» **YOUR OBJECTIVE**
Exclude the pictures and retype the entries as written.

*** RECORD EXCERPTS Section Begins ***

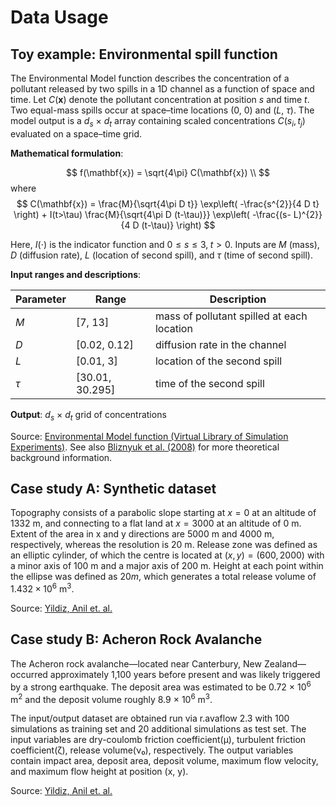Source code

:# Data Usage 

## Toy example: Environmental spill function

The Environmental Model function describes the concentration of a pollutant released by two spills in a 1D channel as a function of space and time. Let $C(\mathbf{x})$ denote the pollutant concentration at position $s$ and time $t$. Two equal-mass spills occur at space–time locations (0, 0) and ($L$, $\tau$). The model output is a $d_s$ × $d_t$ array containing scaled concentrations $C(s_i, t_j)$ evaluated on a space–time grid.

**Mathematical formulation**:

$$
f(\mathbf{x}) = \sqrt{4\pi} C(\mathbf{x}) \\
$$
where
$$
C(\mathbf{x}) = \frac{M}{\sqrt{4\pi D t}} \exp\left( -\frac{s^{2}}{4 D t} \right) + I(t>\tau) \frac{M}{\sqrt{4\pi D (t-\tau)}} \exp\left( -\frac{(s- L)^{2}}{4 D (t-\tau)} \right)
$$

Here, $I(\cdot)$ is the indicator function and $0 \le s \le 3,\; t>0$. Inputs are $M$ (mass), $D$ (diffusion rate), $L$ (location of second spill), and $\tau$ (time of second spill).

**Input ranges and descriptions**:

| Parameter | Range            | Description                                   |
| --------- | ---------------- | --------------------------------------------- |
| $M$       | [7, 13]          | mass of pollutant spilled at each location    |
| $D$       | [0.02, 0.12]     | diffusion rate in the channel                 |
| $L$       | [0.01, 3]        | location of the second spill                  |
| $\tau$    | [30.01, 30.295]  | time of the second spill                      |

**Output**: $d_s$ × $d_t$ grid of concentrations

Source: [Environmental Model function (Virtual Library of Simulation Experiments)](https://www.sfu.ca/~ssurjano/environ.html). See also [Bliznyuk et al. (2008)](https://www.jstor.org/stable/27594307) for more theoretical background information.

## Case study A: Synthetic dataset

Topography consists of a parabolic slope starting at $x = 0$ at an altitude of $1332\ \mathrm{m}$, and connecting to a flat land at $x = 3000$ at an altitude of $0\ \mathrm{m}$. Extent of the area in x and y directions are $5000\ \mathrm{m}$ and $4000\ \mathrm{m}$, respectively, whereas the resolution is $20\ \mathrm{m}$. Release zone was defined as an elliptic cylinder, of which the centre is located at $(x, y) = (600, 2000)$ with a minor axis of $100\ \mathrm{m}$ and a major axis of $200\ \mathrm{m}$. Height at each point within the ellipse was defined as $20 m$, which generates a total release volume of $1.432 \times 10^6\ \mathrm{m}^3$. 

Source: [Yildiz, Anil et. al.](https://www.frontiersin.org/journals/earth-science/articles/10.3389/feart.2022.1032438/full)

## Case study B: Acheron Rock Avalanche

The Acheron rock avalanche—located near Canterbury, New Zealand—occurred approximately 1,100 years before present and was likely triggered by a strong earthquake. The deposit area was estimated to be 0.72 × 10<sup>6</sup> m<sup>2</sup> and the deposit volume roughly 8.9 × 10<sup>6</sup> m<sup>3</sup>.

The input/output dataset are obtained run via r.avaflow 2.3 with 100 simulations as training set and 20 additional simulations as test set. The input variables are dry-coulomb friction coefficient(μ), turbulent friction coefficient(ζ), release volume(ν₀), respectively. The output variables contain impact area, deposit area, deposit volume, maximum flow velocity, and maximum flow height at position (x, y). 

Source: [Yildiz, Anil et. al.](https://www.frontiersin.org/journals/earth-science/articles/10.3389/feart.2022.1032438/full)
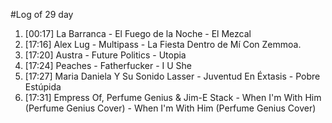 #Log of 29 day

1. [00:17] La Barranca - El Fuego de la Noche - El Mezcal
1. [17:16] Alex Lug - Multipass - La Fiesta Dentro de Mí Con Zemmoa.
1. [17:20] Austra - Future Politics - Utopia
1. [17:24] Peaches - Fatherfucker - I U She
1. [17:27] Maria Daniela Y Su Sonido Lasser - Juventud En Éxtasis - Pobre Estúpida
1. [17:31] Empress Of, Perfume Genius & Jim-E Stack - When I'm With Him (Perfume Genius Cover) - When I'm With Him (Perfume Genius Cover)
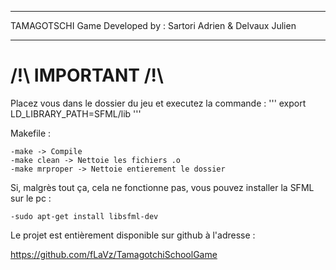 *****************************
TAMAGOTSCHI Game
Developed by :
Sartori Adrien &
Delvaux Julien
*****************************


# /!\ IMPORTANT /!\
Placez vous dans le dossier du jeu et executez la commande :
	'''
	export LD_LIBRARY_PATH=SFML/lib
	'''

Makefile :

	-make -> Compile
	-make clean -> Nettoie les fichiers .o
	-make mrproper -> Nettoie entierement le dossier
	
Si, malgrès tout ça, cela ne fonctionne pas, vous pouvez installer la SFML sur le pc :

	-sudo apt-get install libsfml-dev
	
Le projet est entièrement disponible sur github à l'adresse :

https://github.com/fLaVz/TamagotchiSchoolGame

*** RECORD EXCERPTS Section Ends ***

» **EXPECTED ANSWER**
Source code

:# Data Usage 

## Toy example: Environmental spill function

The Environmental Model function describes the concentration of a pollutant released by two spills in a 1D channel as a function of space and time. Let $C(\mathbf{x})$ denote the pollutant concentration at position $s$ and time $t$. Two equal-mass spills occur at space–time locations (0, 0) and ($L$, $\tau$). The model output is a $d_s$ × $d_t$ array containing scaled concentrations $C(s_i, t_j)$ evaluated on a space–time grid.

**Mathematical formulation**:

$$
f(\mathbf{x}) = \sqrt{4\pi} C(\mathbf{x}) \\
$$
where
$$
C(\mathbf{x}) = \frac{M}{\sqrt{4\pi D t}} \exp\left( -\frac{s^{2}}{4 D t} \right) + I(t>\tau) \frac{M}{\sqrt{4\pi D (t-\tau)}} \exp\left( -\frac{(s- L)^{2}}{4 D (t-\tau)} \right)
$$

Here, $I(\cdot)$ is the indicator function and $0 \le s \le 3,\; t>0$. Inputs are $M$ (mass), $D$ (diffusion rate), $L$ (location of second spill), and $\tau$ (time of second spill).

**Input ranges and descriptions**:

| Parameter | Range            | Description                                   |
| --------- | ---------------- | --------------------------------------------- |
| $M$       | [7, 13]          | mass of pollutant spilled at each location    |
| $D$       | [0.02, 0.12]     | diffusion rate in the channel                 |
| $L$       | [0.01, 3]        | location of the second spill                  |
| $\tau$    | [30.01, 30.295]  | time of the second spill                      |

**Output**: $d_s$ × $d_t$ grid of concentrations

Source: [Environmental Model function (Virtual Library of Simulation Experiments)](https://www.sfu.ca/~ssurjano/environ.html). See also [Bliznyuk et al. (2008)](https://www.jstor.org/stable/27594307) for more theoretical background information.

## Case study A: Synthetic dataset

Topography consists of a parabolic slope starting at $x = 0$ at an altitude of $1332\ \mathrm{m}$, and connecting to a flat land at $x = 3000$ at an altitude of $0\ \mathrm{m}$. Extent of the area in x and y directions are $5000\ \mathrm{m}$ and $4000\ \mathrm{m}$, respectively, whereas the resolution is $20\ \mathrm{m}$. Release zone was defined as an elliptic cylinder, of which the centre is located at $(x, y) = (600, 2000)$ with a minor axis of $100\ \mathrm{m}$ and a major axis of $200\ \mathrm{m}$. Height at each point within the ellipse was defined as $20 m$, which generates a total release volume of $1.432 \times 10^6\ \mathrm{m}^3$. 

Source: [Yildiz, Anil et. al.](https://www.frontiersin.org/journals/earth-science/articles/10.3389/feart.2022.1032438/full)

## Case study B: Acheron Rock Avalanche

The Acheron rock avalanche—located near Canterbury, New Zealand—occurred approximately 1,100 years before present and was likely triggered by a strong earthquake. The deposit area was estimated to be 0.72 × 10<sup>6</sup> m<sup>2</sup> and the deposit volume roughly 8.9 × 10<sup>6</sup> m<sup>3</sup>.

The input/output dataset are obtained run via r.avaflow 2.3 with 100 simulations as training set and 20 additional simulations as test set. The input variables are dry-coulomb friction coefficient(μ), turbulent friction coefficient(ζ), release volume(ν₀), respectively. The output variables contain impact area, deposit area, deposit volume, maximum flow velocity, and maximum flow height at position (x, y). 

Source: [Yildiz, Anil et. al.](https://www.frontiersin.org/journals/earth-science/articles/10.3389/feart.2022.1032438/full)
 #Log of 29 day

1. [00:17] La Barranca - El Fuego de la Noche - El Mezcal
1. [17:16] Alex Lug - Multipass - La Fiesta Dentro de Mí Con Zemmoa.
1. [17:20] Austra - Future Politics - Utopia
1. [17:24] Peaches - Fatherfucker - I U She
1. [17:27] Maria Daniela Y Su Sonido Lasser - Juventud En Éxtasis - Pobre Estúpida
1. [17:31] Empress Of, Perfume Genius & Jim-E Stack - When I'm With Him (Perfume Genius Cover) - When I'm With Him (Perfume Genius Cover)
 *****************************
TAMAGOTSCHI Game
Developed by :
Sartori Adrien &
Delvaux Julien
*****************************


# /!\ IMPORTANT /!\
Placez vous dans le dossier du jeu et executez la commande :
	'''
	export LD_LIBRARY_PATH=SFML/lib
	'''

Makefile :

	-make -> Compile
	-make clean -> Nettoie les fichiers .o
	-make mrproper -> Nettoie entierement le dossier
	
Si, malgrès tout ça, cela ne fonctionne pas, vous pouvez installer la SFML sur le pc :

	-sudo apt-get install libsfml-dev
	
Le projet est entièrement disponible sur github à l'adresse :

https://github.com/fLaVz/TamagotchiSchoolGame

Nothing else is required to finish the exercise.